Snark aside, Argentina has been defaulting on its debt since 1826. The country’s stock market is small, another devaluation is looming, the peso has dropped to a record low against the dollar, the country’s foreign exchange laws and business environment are negative, public spending is out of control, Steve Hanke estimates a 68% annual inflation rate, and, while yields may be high, the central bank’s reserves are dwindling and the government does not have a strategy to solve its domestic economic problems.
Oh yes, it can get worse. When the airlines don’t sell tickets more than 90 days in advance for fear they won’t get paid, you know things are not about to get rosy.
The Merval’s up. Take that as a sell signal.
And it’s not even bitcoin.
This year Ecuador will run a fiscal deficit, including debt service, of some $9.2 billion, more than 9% of GDP. That’s what happens with budgeting that forecasts that oil prices will grow to the sky. It will be hard to shrink bloated state payrolls and subsidies, and the cost of servicing rising debt levels isn’t getting any cheaper.
To return this year to the international capital markets with a $2 billion 10-year bond, Ecuador had to pay a whopping 7.95% coupon.
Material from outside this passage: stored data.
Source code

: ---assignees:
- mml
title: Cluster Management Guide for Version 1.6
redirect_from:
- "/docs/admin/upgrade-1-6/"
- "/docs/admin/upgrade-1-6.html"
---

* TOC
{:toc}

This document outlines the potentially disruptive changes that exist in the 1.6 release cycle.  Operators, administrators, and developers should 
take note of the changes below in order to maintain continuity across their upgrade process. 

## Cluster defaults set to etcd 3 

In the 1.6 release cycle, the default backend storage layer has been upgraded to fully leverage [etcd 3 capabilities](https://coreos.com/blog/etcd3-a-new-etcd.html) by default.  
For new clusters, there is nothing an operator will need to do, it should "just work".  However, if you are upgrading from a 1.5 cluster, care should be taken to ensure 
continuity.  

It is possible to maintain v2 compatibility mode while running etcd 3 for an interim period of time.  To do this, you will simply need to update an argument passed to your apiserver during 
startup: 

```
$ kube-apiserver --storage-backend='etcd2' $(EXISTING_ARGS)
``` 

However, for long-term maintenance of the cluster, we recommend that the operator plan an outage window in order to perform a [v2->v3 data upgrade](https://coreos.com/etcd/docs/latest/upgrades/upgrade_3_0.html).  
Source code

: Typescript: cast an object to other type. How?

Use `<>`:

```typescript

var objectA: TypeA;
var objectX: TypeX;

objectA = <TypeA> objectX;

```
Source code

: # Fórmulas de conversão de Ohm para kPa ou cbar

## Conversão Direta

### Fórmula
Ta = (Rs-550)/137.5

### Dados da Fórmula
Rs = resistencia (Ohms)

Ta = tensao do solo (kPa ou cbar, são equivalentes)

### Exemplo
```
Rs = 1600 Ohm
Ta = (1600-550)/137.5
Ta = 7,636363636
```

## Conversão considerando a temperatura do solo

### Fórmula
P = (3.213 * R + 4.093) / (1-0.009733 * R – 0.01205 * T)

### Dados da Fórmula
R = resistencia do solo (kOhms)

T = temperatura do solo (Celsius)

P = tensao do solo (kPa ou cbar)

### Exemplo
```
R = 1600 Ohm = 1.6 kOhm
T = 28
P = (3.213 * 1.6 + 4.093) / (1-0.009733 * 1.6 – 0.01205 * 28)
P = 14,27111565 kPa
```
It also took out a $400 million three-year loan from Goldman Sachs against Ecuadorean gold to meet budget shortfalls. China holds $11 billion in Ecuadorean debt, not including billions of dollars in loans from Beijing secured by future oil shipments at an undisclosed price.
Now Mr. Correa is planning for when he runs out of other people’s money. The central bank says its new money will be a parallel currency backed up by dollars or the “equivalent” and used to pay its 500,000 bureaucrats in a “hygienic” manner. But if so, why not use dollars? In today’s world, there’s nothing special about transferring money electronically. Implying that this is a “virtual” currency is an attempt to lend Bitcoin-like cachet to what will essentially be IOUs issued by a country with a rather dodgy credit history.
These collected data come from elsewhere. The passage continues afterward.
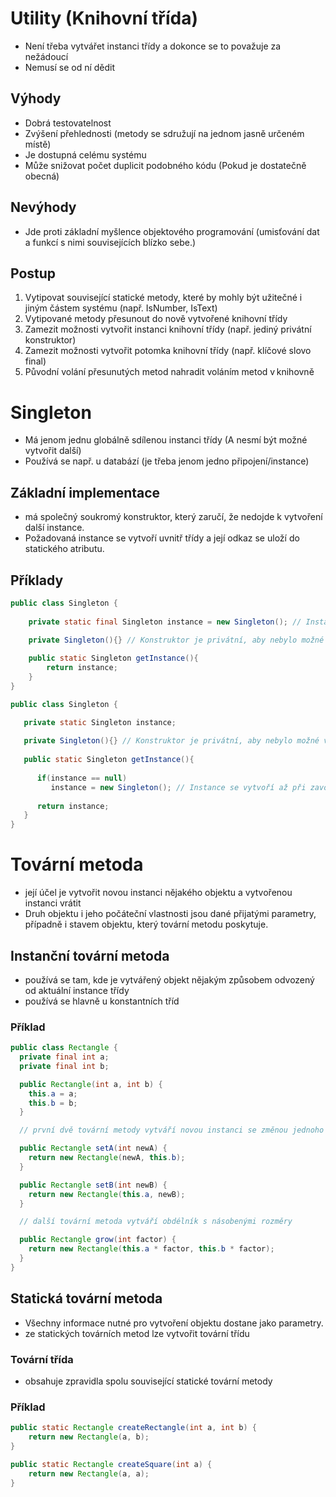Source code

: # Utility (Knihovní třída)
* Není třeba vytvářet instanci třídy a dokonce se to považuje za nežádoucí
* Nemusí se od ní dědit

## Výhody
* Dobrá testovatelnost
* Zvýšení přehlednosti (metody se sdružují na jednom jasně určeném místě)
* Je dostupná celému systému
* Může snižovat počet duplicit podobného kódu (Pokud je dostatečně obecná)

## Nevýhody
* Jde proti základní myšlence objektového programování (umisťování dat a funkcí s nimi souvisejících blízko sebe.)

## Postup
1. Vytipovat související statické metody, které by mohly být užitečné i jiným částem systému (např. IsNumber, IsText)
1. Vytipované metody přesunout do nově vytvořené knihovní třídy
1. Zamezit možnosti vytvořit instanci knihovní třídy (např. jediný privátní konstruktor)
1. Zamezit možnosti vytvořit potomka knihovní třídy (např. klíčové slovo final)
1. Původní volání přesunutých metod nahradit voláním metod v knihovně

# Singleton
* Má jenom jednu globálně sdílenou instanci třídy (A nesmí být možné vytvořit další)
* Používá se např. u databází (je třeba jenom jedno připojení/instance)

## Základní implementace
* má společný soukromý konstruktor, který zaručí, že nedojde k vytvoření další instance. 
* Požadovaná instance se vytvoří uvnitř třídy a její odkaz se uloží do statického atributu.

## Příklady
```java
public class Singleton {
    
    private static final Singleton instance = new Singleton(); // Instance se vytvoří ihned po inicializaci třídy
    
    private Singleton(){} // Konstruktor je privátní, aby nebylo možné vytvářet instance z jiných tříd

    public static Singleton getInstance(){
        return instance;
    }
}
```

```java
public class Singleton {

   private static Singleton instance;
   
   private Singleton(){} // Konstruktor je privátní, aby nebylo možné vytvářet instance z jiných tříd
   
   public static Singleton getInstance(){
   
      if(instance == null)
         instance = new Singleton(); // Instance se vytvoří až při zavolání funkce - getInstance()
         
      return instance;
   }
}

```

# Tovární metoda
* její účel je vytvořit novou instanci nějakého objektu a vytvořenou instanci vrátit
* Druh objektu i jeho počáteční vlastnosti jsou dané přijatými parametry, případně i stavem objektu, který tovární metodu poskytuje.

## Instanční tovární metoda
* používá se tam, kde je vytvářený objekt nějakým způsobem odvozený od aktuální instance třídy
* používá se hlavně u konstantních tříd

### Příklad
```java
public class Rectangle {
  private final int a;
  private final int b;

  public Rectangle(int a, int b) {
    this.a = a;
    this.b = b;
  }

  // první dvě tovární metody vytváří novou instanci se změnou jednoho rozměru

  public Rectangle setA(int newA) {
    return new Rectangle(newA, this.b);
  }

  public Rectangle setB(int newB) {
    return new Rectangle(this.a, newB);
  }

  // další tovární metoda vytváří obdélník s násobenými rozměry

  public Rectangle grow(int factor) {
    return new Rectangle(this.a * factor, this.b * factor);
  }
}

```

## Statická tovární metoda
* Všechny informace nutné pro vytvoření objektu dostane jako parametry.
* ze statických továrních metod lze vytvořit tovární třídu

### Tovární třída
* obsahuje zpravidla spolu související statické tovární metody

### Příklad
```java
public static Rectangle createRectangle(int a, int b) {
    return new Rectangle(a, b);
}

public static Rectangle createSquare(int a) {
    return new Rectangle(a, a);
}
```
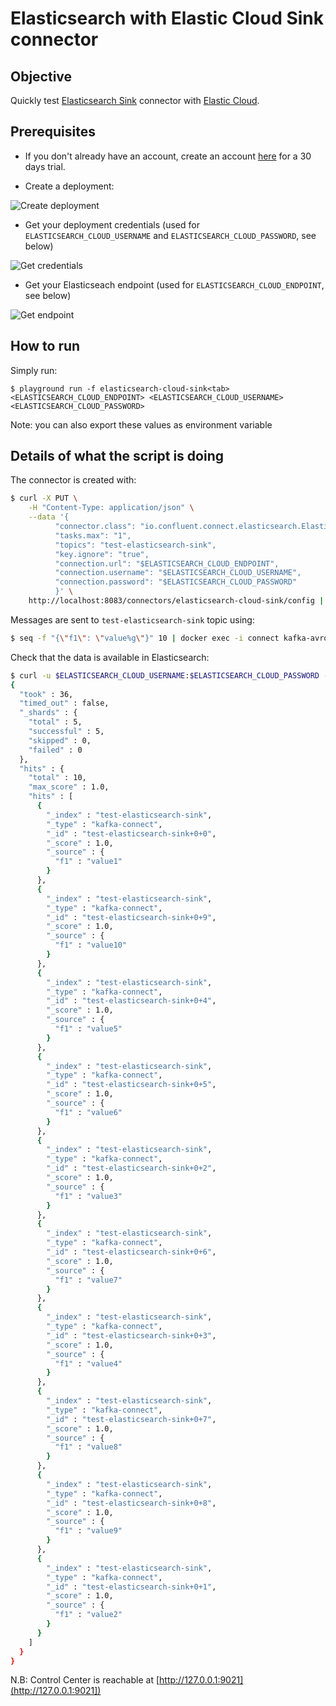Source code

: # Elasticsearch with Elastic Cloud Sink connector

## Objective

Quickly test [Elasticsearch Sink](https://docs.confluent.io/current/connect/kafka-connect-elasticsearch/index.html) connector with [Elastic Cloud](https://www.elastic.co/cloud/).

## Prerequisites

* If you don't already have an account, create an account [here](https://info.elastic.co/elasticsearch-service-trial-by-invite-30d.html) for a 30 days trial.

* Create a deployment:

![Create deployment](screenshot1.jpg)

* Get your deployment credentials (used for `ELASTICSEARCH_CLOUD_USERNAME` and `ELASTICSEARCH_CLOUD_PASSWORD`, see below)

![Get credentials](screenshot2.jpg)

* Get your Elasticseach endpoint (used for `ELASTICSEARCH_CLOUD_ENDPOINT`, see below)

![Get endpoint](screenshot3.jpg)

## How to run

Simply run:

```
$ playground run -f elasticsearch-cloud-sink<tab> <ELASTICSEARCH_CLOUD_ENDPOINT> <ELASTICSEARCH_CLOUD_USERNAME> <ELASTICSEARCH_CLOUD_PASSWORD>
```

Note: you can also export these values as environment variable

## Details of what the script is doing

The connector is created with:

```bash
$ curl -X PUT \
    -H "Content-Type: application/json" \
    --data '{
          "connector.class": "io.confluent.connect.elasticsearch.ElasticsearchSinkConnector",
          "tasks.max": "1",
          "topics": "test-elasticsearch-sink",
          "key.ignore": "true",
          "connection.url": "$ELASTICSEARCH_CLOUD_ENDPOINT",
          "connection.username": "$ELASTICSEARCH_CLOUD_USERNAME",
          "connection.password": "$ELASTICSEARCH_CLOUD_PASSWORD"
          }' \
    http://localhost:8083/connectors/elasticsearch-cloud-sink/config | jq .
```

Messages are sent to `test-elasticsearch-sink` topic using:

```bash
$ seq -f "{\"f1\": \"value%g\"}" 10 | docker exec -i connect kafka-avro-console-producer --broker-list broker:9092 --property schema.registry.url=http://schema-registry:8081 --topic test-elasticsearch-sink --property value.schema='{"type":"record","name":"myrecord","fields":[{"name":"f1","type":"string"}]}'
```

Check that the data is available in Elasticsearch:

```bash
$ curl -u $ELASTICSEARCH_CLOUD_USERNAME:$ELASTICSEARCH_CLOUD_PASSWORD -XGET "$ELASTICSEARCH_CLOUD_ENDPOINT/test-elasticsearch-sink/_search?pretty"
{
  "took" : 36,
  "timed_out" : false,
  "_shards" : {
    "total" : 5,
    "successful" : 5,
    "skipped" : 0,
    "failed" : 0
  },
  "hits" : {
    "total" : 10,
    "max_score" : 1.0,
    "hits" : [
      {
        "_index" : "test-elasticsearch-sink",
        "_type" : "kafka-connect",
        "_id" : "test-elasticsearch-sink+0+0",
        "_score" : 1.0,
        "_source" : {
          "f1" : "value1"
        }
      },
      {
        "_index" : "test-elasticsearch-sink",
        "_type" : "kafka-connect",
        "_id" : "test-elasticsearch-sink+0+9",
        "_score" : 1.0,
        "_source" : {
          "f1" : "value10"
        }
      },
      {
        "_index" : "test-elasticsearch-sink",
        "_type" : "kafka-connect",
        "_id" : "test-elasticsearch-sink+0+4",
        "_score" : 1.0,
        "_source" : {
          "f1" : "value5"
        }
      },
      {
        "_index" : "test-elasticsearch-sink",
        "_type" : "kafka-connect",
        "_id" : "test-elasticsearch-sink+0+5",
        "_score" : 1.0,
        "_source" : {
          "f1" : "value6"
        }
      },
      {
        "_index" : "test-elasticsearch-sink",
        "_type" : "kafka-connect",
        "_id" : "test-elasticsearch-sink+0+2",
        "_score" : 1.0,
        "_source" : {
          "f1" : "value3"
        }
      },
      {
        "_index" : "test-elasticsearch-sink",
        "_type" : "kafka-connect",
        "_id" : "test-elasticsearch-sink+0+6",
        "_score" : 1.0,
        "_source" : {
          "f1" : "value7"
        }
      },
      {
        "_index" : "test-elasticsearch-sink",
        "_type" : "kafka-connect",
        "_id" : "test-elasticsearch-sink+0+3",
        "_score" : 1.0,
        "_source" : {
          "f1" : "value4"
        }
      },
      {
        "_index" : "test-elasticsearch-sink",
        "_type" : "kafka-connect",
        "_id" : "test-elasticsearch-sink+0+7",
        "_score" : 1.0,
        "_source" : {
          "f1" : "value8"
        }
      },
      {
        "_index" : "test-elasticsearch-sink",
        "_type" : "kafka-connect",
        "_id" : "test-elasticsearch-sink+0+8",
        "_score" : 1.0,
        "_source" : {
          "f1" : "value9"
        }
      },
      {
        "_index" : "test-elasticsearch-sink",
        "_type" : "kafka-connect",
        "_id" : "test-elasticsearch-sink+0+1",
        "_score" : 1.0,
        "_source" : {
          "f1" : "value2"
        }
      }
    ]
  }
}
```

N.B: Control Center is reachable at [http://127.0.0.1:9021](http://127.0.0.1:9021])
And, if you think Ecuador may be a good place to retire, keep in mind that
Ecuadoreans are not free to speak against this threat to their earnings and savings. Mr. Correa is well known for using the judicial system and the army to threaten and silence his critics. Earlier this month he won the passage of a new law that makes it a crime—punishable by up to seven years in prison—to “publish, broadcast or spread” news that creates “economic panic.”
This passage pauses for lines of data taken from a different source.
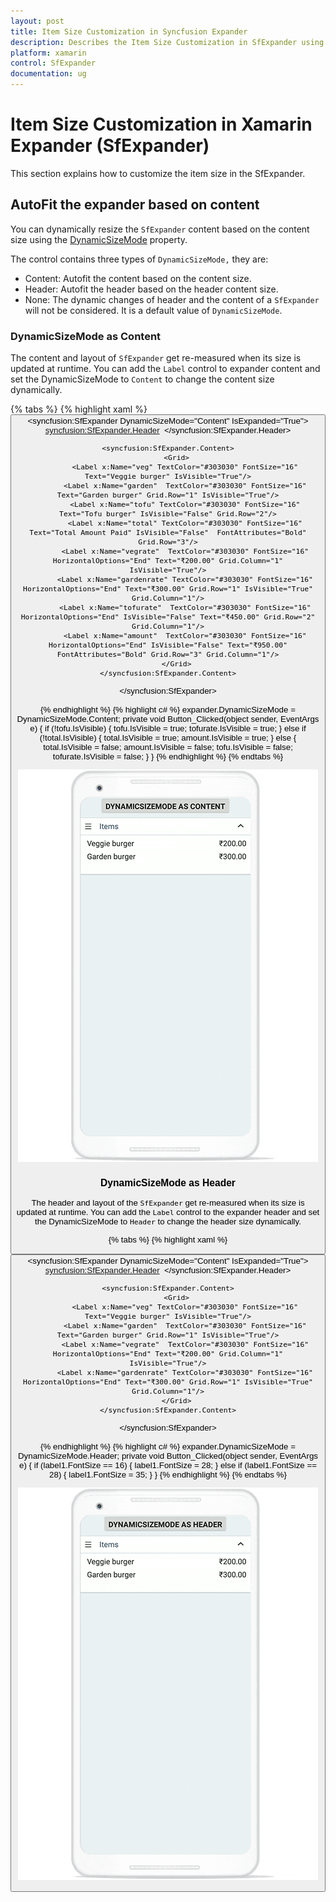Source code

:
 ```yaml
---
layout: post
title: Item Size Customization in Syncfusion Expander
description: Describes the Item Size Customization in SfExpander using ItemSize property and DynamicSizeMode property.
platform: xamarin
control: SfExpander
documentation: ug
---
```


# Item Size Customization in Xamarin Expander (SfExpander)

This section explains how to customize the item size in the SfExpander.

## AutoFit the expander based on content

You can dynamically resize the `SfExpander` content based on the content size using the [DynamicSizeMode](https://help.syncfusion.com/cr/xamarin/Syncfusion.XForms.Expander.DynamicSizeMode.html) property.

The control contains three types of `DynamicSizeMode,` they are:

 * Content: Autofit the content based on the content size.
 * Header: Autofit the header based on the header content size.
 * None: The dynamic changes of header and the content of a `SfExpander` will not be considered. It is a default value of `DynamicSizeMode`.
 
### DynamicSizeMode as Content
 
The content and layout of `SfExpander` get re-measured when its size is updated at runtime. You can add the `Label` control to expander content and set the DynamicSizeMode to `Content` to change the content size dynamically.

{% tabs %}
{% highlight xaml %}
<StackLayout>
<Button Text="DynamicSizeMode as Content" FontAttributes="Bold" Clicked="Button_Clicked"/>
<syncfusion:SfExpander DynamicSizeMode="Content" IsExpanded="True">
    <syncfusion:SfExpander.Header>
        <Grid>
            <Image Source="menu.png" Margin="3" Aspect="AspectFit"/>
            <Label x:Name="label1" TextColor="#495F6E" Text="Items" FontSize="16" VerticalOptions="CenterAndExpand"/>
        </Grid>
    </syncfusion:SfExpander.Header>

    <syncfusion:SfExpander.Content>
        <Grid>
		    <Label x:Name="veg" TextColor="#303030" FontSize="16" Text="Veggie burger" IsVisible="True"/>
            <Label x:Name="garden"  TextColor="#303030" FontSize="16" Text="Garden burger" Grid.Row="1" IsVisible="True"/>
			<Label x:Name="tofu" TextColor="#303030" FontSize="16" Text="Tofu burger" IsVisible="False" Grid.Row="2"/>
            <Label x:Name="total" TextColor="#303030" FontSize="16" Text="Total Amount Paid" IsVisible="False"  FontAttributes="Bold" Grid.Row="3"/>
			<Label x:Name="vegrate"  TextColor="#303030" FontSize="16" HorizontalOptions="End" Text="₹200.00" Grid.Column="1" IsVisible="True"/>
            <Label x:Name="gardenrate" TextColor="#303030" FontSize="16" HorizontalOptions="End" Text="₹300.00" Grid.Row="1" IsVisible="True" Grid.Column="1"/>
			<Label x:Name="tofurate"  TextColor="#303030" FontSize="16" HorizontalOptions="End" IsVisible="False" Text="₹450.00" Grid.Row="2" Grid.Column="1"/>
            <Label x:Name="amount"  TextColor="#303030" FontSize="16" HorizontalOptions="End" IsVisible="False" Text="₹950.00" FontAttributes="Bold" Grid.Row="3" Grid.Column="1"/>
        </Grid>
    </syncfusion:SfExpander.Content>
</syncfusion:SfExpander>  
</StackLayout>    
{% endhighlight %}
{% highlight c# %}
expander.DynamicSizeMode = DynamicSizeMode.Content;
private void Button_Clicked(object sender, EventArgs e)
{
    if (!tofu.IsVisible)
    {
        tofu.IsVisible = true;
        tofurate.IsVisible = true;
    }
    else if (!total.IsVisible)
    {
        total.IsVisible = true;
        amount.IsVisible = true;
    }
    else
    {
        total.IsVisible = false;
        amount.IsVisible = false;
        tofu.IsVisible = false;
        tofurate.IsVisible = false;
    }
}
{% endhighlight %}
{% endtabs %}

![Xamarin Forms Expander DynamicSizeMode as Content](expander_images/Dynamic_size_content.gif)

### DynamicSizeMode as Header

The header and layout of the `SfExpander` get re-measured when its size is updated at runtime. You can add the `Label` control to the expander header and set the DynamicSizeMode to `Header` to change the header size dynamically.

{% tabs %}
{% highlight xaml %}
<StackLayout>
<Button Text="DynamicSizeMode as Header" FontAttributes="Bold" Clicked="Button_Clicked"/>
<syncfusion:SfExpander DynamicSizeMode="Content" IsExpanded="True">
    <syncfusion:SfExpander.Header>
        <Grid>
            <Image Source="menu.png" Margin="3" Aspect="AspectFit"/>
            <Label x:Name="label1" TextColor="#495F6E" Text="Items" FontSize="16" VerticalOptions="CenterAndExpand"/>
        </Grid>
    </syncfusion:SfExpander.Header>

    <syncfusion:SfExpander.Content>
        <Grid>
		    <Label x:Name="veg" TextColor="#303030" FontSize="16" Text="Veggie burger" IsVisible="True"/>
            <Label x:Name="garden"  TextColor="#303030" FontSize="16" Text="Garden burger" Grid.Row="1" IsVisible="True"/>
			<Label x:Name="vegrate"  TextColor="#303030" FontSize="16" HorizontalOptions="End" Text="₹200.00" Grid.Column="1" IsVisible="True"/>
            <Label x:Name="gardenrate" TextColor="#303030" FontSize="16" HorizontalOptions="End" Text="₹300.00" Grid.Row="1" IsVisible="True" Grid.Column="1"/>
        </Grid>
    </syncfusion:SfExpander.Content>
</syncfusion:SfExpander>  
</StackLayout>    
{% endhighlight %}
{% highlight c# %}
expander.DynamicSizeMode = DynamicSizeMode.Header;
private void Button_Clicked(object sender, EventArgs e)
{
    if (label1.FontSize == 16)
    {
        label1.FontSize = 28;
    }
    else if (label1.FontSize == 28)
    {
        label1.FontSize = 35;
    }
}
{% endhighlight %}
{% endtabs %}	

![Xamarin Forms Expander DynamicSizeMode as Header](expander_images/Dynamic_size_Header.gif)
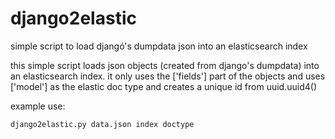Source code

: # django2elastic
simple script to load djangó's dumpdata json into an elasticsearch index

this simple script loads json objects
(created from django's dumpdata)
into an elasticsearch index.
it only uses the ['fields'] part of the objects and 
uses ['model'] as the elastic doc type and creates 
a unique id from uuid.uuid4()

example use:
```
django2elastic.py data.json index doctype
```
A “parallel currency backed up by dollars”? Don’t be the next Lord Crawley.
Arminio Fraga, president of Brazil’s central bank from 1999 to 2002 under the Fernando Henrique Cardoso administration, is now back in the game:
Brazil Ex-Insider Returns to Help Oust President
With slow growth and high inflation hurting Brazilian President Dilma Rousseff’s chances of winning a second term, former central banker Arminio Fraga joins the opposition to persuade voters that Brazil needs a new economic steward.
Mr. Fraga appears to be positioning himself as something of an inflation whisperer. As president of Brazil’s central bank from 1999 to 2002 under the administration of President Fernando Henrique Cardoso, he helped stabilize the currency and rein in consumer prices. Mr. Fraga supports restrained public spending, tough inflation targeting and a floating exchange rate, policies that became known in Brazil as the “economic tripod.”
He is highly critical of the Rousseff administration’s decision slow inflation by capping gasoline prices and electricity rates, moves he dismissed as “gimmicks.” He’s also alarmed that Brazil’s central bank has been intervening regularly in the currency markets to prop up Brazil’s real against the dollar, a strategy he ridicules a “populist move.”
Mr. Fraga said these are stopgap measures that already are proving unworkable and that Brazil needs to focus on long-term fundamentals like increasing private investment and balancing its books.
The fact that earlier this year Standard & Poor downgraded Brazil´s long term bonds credit rating to one notch above junk doesn’t help Dilma – but you have to remember that, even when Dilma’s the candidate, Lula is the man to beat.